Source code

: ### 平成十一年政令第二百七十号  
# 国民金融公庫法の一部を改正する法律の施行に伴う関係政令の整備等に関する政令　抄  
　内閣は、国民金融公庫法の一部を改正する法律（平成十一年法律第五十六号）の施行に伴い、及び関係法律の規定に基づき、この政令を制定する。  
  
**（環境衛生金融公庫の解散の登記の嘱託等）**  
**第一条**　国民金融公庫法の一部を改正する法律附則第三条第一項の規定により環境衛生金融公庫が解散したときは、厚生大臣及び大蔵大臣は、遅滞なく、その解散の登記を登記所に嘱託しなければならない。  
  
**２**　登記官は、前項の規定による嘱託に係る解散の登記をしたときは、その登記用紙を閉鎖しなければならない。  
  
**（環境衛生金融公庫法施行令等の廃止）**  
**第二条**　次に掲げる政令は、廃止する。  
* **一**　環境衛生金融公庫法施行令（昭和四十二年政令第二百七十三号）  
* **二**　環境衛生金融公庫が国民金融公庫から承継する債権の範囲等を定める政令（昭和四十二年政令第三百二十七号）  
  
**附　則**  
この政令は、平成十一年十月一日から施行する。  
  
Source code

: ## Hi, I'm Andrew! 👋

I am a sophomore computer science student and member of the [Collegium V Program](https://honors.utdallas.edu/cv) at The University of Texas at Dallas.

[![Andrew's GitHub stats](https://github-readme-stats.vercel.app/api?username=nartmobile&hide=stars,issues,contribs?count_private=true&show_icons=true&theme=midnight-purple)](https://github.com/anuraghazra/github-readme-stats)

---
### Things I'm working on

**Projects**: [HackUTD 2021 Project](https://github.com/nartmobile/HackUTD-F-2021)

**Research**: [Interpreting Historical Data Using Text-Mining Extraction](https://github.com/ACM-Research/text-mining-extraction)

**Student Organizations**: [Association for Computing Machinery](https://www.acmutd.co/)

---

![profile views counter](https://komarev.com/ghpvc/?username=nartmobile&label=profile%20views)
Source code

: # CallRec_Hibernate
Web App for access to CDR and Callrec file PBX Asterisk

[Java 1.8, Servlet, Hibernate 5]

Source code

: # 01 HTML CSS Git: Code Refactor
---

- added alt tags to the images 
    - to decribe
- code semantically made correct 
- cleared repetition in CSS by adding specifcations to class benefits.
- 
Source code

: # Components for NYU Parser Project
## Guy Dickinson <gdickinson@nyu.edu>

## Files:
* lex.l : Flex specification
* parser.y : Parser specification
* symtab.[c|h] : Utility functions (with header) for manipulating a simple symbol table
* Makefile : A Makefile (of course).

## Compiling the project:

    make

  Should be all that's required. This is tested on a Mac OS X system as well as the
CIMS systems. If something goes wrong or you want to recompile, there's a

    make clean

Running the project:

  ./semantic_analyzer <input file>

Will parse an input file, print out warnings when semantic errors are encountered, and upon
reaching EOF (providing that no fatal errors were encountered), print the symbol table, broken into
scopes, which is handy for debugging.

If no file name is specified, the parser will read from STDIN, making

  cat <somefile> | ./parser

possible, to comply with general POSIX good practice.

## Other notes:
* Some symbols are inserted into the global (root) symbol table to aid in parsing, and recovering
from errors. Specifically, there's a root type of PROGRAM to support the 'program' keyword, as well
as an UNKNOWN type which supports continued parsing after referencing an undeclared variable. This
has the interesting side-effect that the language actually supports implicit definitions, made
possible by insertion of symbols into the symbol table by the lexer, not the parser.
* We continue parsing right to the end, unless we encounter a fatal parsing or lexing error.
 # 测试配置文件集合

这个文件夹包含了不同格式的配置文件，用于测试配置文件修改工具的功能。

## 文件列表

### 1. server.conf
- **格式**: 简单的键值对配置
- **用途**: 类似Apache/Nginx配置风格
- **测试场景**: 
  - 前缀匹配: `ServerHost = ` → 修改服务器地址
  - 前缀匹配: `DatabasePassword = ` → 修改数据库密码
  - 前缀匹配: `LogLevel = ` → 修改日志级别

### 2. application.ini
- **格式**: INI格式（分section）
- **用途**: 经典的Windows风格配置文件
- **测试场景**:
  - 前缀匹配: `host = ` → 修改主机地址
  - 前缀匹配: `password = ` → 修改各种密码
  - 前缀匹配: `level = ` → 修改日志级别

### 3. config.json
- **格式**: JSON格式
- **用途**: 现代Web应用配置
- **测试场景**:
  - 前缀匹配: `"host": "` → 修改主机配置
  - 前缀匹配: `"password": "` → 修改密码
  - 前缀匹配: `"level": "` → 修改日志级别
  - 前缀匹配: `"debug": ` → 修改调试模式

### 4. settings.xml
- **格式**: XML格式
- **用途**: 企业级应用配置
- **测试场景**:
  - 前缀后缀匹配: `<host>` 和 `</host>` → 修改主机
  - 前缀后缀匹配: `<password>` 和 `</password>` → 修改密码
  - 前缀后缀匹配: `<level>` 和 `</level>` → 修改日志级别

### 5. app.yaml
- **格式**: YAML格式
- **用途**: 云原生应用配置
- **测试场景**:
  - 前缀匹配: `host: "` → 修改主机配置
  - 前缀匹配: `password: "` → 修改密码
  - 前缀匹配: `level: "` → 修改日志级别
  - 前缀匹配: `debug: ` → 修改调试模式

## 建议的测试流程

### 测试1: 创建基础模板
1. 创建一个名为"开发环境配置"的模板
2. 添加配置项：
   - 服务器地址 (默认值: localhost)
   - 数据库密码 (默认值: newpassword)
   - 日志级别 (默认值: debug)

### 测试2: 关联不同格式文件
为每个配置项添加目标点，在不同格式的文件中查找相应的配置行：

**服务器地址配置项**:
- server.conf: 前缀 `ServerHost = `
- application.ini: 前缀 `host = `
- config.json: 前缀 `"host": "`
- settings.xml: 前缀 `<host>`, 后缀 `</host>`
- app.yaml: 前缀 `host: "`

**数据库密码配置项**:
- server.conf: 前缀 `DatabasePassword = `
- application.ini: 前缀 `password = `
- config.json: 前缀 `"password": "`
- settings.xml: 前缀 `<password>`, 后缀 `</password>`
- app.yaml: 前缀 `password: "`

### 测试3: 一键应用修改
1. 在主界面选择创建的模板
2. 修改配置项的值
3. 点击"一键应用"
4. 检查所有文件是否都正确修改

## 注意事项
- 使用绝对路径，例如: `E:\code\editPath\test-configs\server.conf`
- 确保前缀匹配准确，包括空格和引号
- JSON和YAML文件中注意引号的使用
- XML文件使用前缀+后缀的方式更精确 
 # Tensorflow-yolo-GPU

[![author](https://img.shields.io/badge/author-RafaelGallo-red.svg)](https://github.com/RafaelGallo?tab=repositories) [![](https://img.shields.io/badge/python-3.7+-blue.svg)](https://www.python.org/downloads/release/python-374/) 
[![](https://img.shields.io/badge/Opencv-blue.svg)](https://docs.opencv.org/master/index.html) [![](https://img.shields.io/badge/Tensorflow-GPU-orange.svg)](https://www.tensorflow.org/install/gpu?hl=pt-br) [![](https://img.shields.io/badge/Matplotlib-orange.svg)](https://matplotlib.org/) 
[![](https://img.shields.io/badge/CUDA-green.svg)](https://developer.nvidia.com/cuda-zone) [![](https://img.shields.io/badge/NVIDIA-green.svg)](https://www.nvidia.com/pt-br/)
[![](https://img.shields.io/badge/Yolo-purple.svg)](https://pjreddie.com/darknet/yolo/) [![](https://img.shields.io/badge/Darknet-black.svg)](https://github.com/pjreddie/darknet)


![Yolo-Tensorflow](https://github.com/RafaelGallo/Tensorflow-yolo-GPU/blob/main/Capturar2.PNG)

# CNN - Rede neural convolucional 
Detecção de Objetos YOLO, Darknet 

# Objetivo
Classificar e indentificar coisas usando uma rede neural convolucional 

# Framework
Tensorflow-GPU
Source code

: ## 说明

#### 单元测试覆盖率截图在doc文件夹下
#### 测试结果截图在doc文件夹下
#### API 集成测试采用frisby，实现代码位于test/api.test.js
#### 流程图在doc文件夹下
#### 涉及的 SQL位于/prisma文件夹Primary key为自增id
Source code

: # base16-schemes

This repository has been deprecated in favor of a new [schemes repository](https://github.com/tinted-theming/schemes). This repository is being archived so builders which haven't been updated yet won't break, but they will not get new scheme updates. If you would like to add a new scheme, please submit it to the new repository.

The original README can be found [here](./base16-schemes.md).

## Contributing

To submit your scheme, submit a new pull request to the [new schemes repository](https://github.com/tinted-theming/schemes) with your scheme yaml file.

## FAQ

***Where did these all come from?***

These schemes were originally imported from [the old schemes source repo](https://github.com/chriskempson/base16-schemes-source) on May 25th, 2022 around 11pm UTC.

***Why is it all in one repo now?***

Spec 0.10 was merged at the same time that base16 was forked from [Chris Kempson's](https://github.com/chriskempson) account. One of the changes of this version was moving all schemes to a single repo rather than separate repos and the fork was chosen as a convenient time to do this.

▶ _What you are asked to do_:
Please give an exact copy of the entries above, from the line with "- **格式**: XML格式" down to the line with "# Tensorflow-yolo-GPU", inclusive, and nothing else.

▶ _Result_:
- **格式**: XML格式
- **用途**: 企业级应用配置
- **测试场景**:
  - 前缀后缀匹配: `<host>` 和 `</host>` → 修改主机
  - 前缀后缀匹配: `<password>` 和 `</password>` → 修改密码
  - 前缀后缀匹配: `<level>` 和 `</level>` → 修改日志级别

### 5. app.yaml
- **格式**: YAML格式
- **用途**: 云原生应用配置
- **测试场景**:
  - 前缀匹配: `host: "` → 修改主机配置
  - 前缀匹配: `password: "` → 修改密码
  - 前缀匹配: `level: "` → 修改日志级别
  - 前缀匹配: `debug: ` → 修改调试模式

## 建议的测试流程

### 测试1: 创建基础模板
1. 创建一个名为"开发环境配置"的模板
2. 添加配置项：
   - 服务器地址 (默认值: localhost)
   - 数据库密码 (默认值: newpassword)
   - 日志级别 (默认值: debug)

### 测试2: 关联不同格式文件
为每个配置项添加目标点，在不同格式的文件中查找相应的配置行：

**服务器地址配置项**:
- server.conf: 前缀 `ServerHost = `
- application.ini: 前缀 `host = `
- config.json: 前缀 `"host": "`
- settings.xml: 前缀 `<host>`, 后缀 `</host>`
- app.yaml: 前缀 `host: "`

**数据库密码配置项**:
- server.conf: 前缀 `DatabasePassword = `
- application.ini: 前缀 `password = `
- config.json: 前缀 `"password": "`
- settings.xml: 前缀 `<password>`, 后缀 `</password>`
- app.yaml: 前缀 `password: "`

### 测试3: 一键应用修改
1. 在主界面选择创建的模板
2. 修改配置项的值
3. 点击"一键应用"
4. 检查所有文件是否都正确修改

## 注意事项
- 使用绝对路径，例如: `E:\code\editPath\test-configs\server.conf`
- 确保前缀匹配准确，包括空格和引号
- JSON和YAML文件中注意引号的使用
- XML文件使用前缀+后缀的方式更精确 
 # Tensorflow-yolo-GPU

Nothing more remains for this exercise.